[Supplied material]:
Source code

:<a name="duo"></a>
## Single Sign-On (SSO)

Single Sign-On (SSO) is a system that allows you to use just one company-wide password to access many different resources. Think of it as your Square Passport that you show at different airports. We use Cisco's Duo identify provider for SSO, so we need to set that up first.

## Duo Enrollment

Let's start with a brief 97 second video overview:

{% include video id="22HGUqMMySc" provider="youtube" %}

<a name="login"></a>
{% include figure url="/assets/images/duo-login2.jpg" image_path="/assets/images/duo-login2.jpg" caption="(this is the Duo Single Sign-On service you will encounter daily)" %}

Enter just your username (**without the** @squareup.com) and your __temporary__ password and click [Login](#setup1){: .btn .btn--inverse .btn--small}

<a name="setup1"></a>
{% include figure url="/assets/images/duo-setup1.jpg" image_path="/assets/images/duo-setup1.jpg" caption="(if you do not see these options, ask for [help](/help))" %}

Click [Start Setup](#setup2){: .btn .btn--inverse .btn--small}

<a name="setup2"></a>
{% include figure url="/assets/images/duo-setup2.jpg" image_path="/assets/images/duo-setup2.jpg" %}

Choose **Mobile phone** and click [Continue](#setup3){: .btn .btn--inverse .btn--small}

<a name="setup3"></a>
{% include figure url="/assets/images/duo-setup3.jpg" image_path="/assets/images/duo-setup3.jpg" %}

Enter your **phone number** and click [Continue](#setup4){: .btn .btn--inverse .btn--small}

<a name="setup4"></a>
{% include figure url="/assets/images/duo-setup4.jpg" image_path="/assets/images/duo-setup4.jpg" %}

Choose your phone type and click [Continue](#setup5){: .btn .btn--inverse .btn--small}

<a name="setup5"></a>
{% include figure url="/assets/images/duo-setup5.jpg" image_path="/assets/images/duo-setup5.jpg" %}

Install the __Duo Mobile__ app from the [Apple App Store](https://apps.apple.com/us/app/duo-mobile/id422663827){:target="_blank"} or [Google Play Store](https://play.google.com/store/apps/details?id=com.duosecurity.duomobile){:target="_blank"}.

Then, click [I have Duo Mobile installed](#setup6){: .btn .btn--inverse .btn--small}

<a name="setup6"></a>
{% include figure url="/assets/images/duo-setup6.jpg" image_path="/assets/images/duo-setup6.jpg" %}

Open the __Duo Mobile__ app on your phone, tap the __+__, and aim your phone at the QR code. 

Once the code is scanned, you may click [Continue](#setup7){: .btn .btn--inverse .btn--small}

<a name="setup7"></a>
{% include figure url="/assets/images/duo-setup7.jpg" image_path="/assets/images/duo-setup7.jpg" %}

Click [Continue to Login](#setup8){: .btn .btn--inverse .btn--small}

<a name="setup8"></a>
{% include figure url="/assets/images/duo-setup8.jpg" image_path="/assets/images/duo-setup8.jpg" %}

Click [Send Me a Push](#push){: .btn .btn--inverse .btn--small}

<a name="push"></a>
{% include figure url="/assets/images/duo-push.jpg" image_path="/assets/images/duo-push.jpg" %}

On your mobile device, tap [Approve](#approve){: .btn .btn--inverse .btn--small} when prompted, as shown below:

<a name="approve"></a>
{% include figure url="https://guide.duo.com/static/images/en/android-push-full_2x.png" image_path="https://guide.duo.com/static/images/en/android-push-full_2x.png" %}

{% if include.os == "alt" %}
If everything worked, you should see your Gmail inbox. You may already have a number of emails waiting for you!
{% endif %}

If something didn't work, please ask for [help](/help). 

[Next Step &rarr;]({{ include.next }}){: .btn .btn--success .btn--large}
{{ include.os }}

[Assigned task]:
Where a line in the entries holds the word "have", copy that line.

[Result]:
Then, click [I have Duo Mobile installed](#setup6){: .btn .btn--inverse .btn--small}
If everything worked, you should see your Gmail inbox. You may already have a number of emails waiting for you!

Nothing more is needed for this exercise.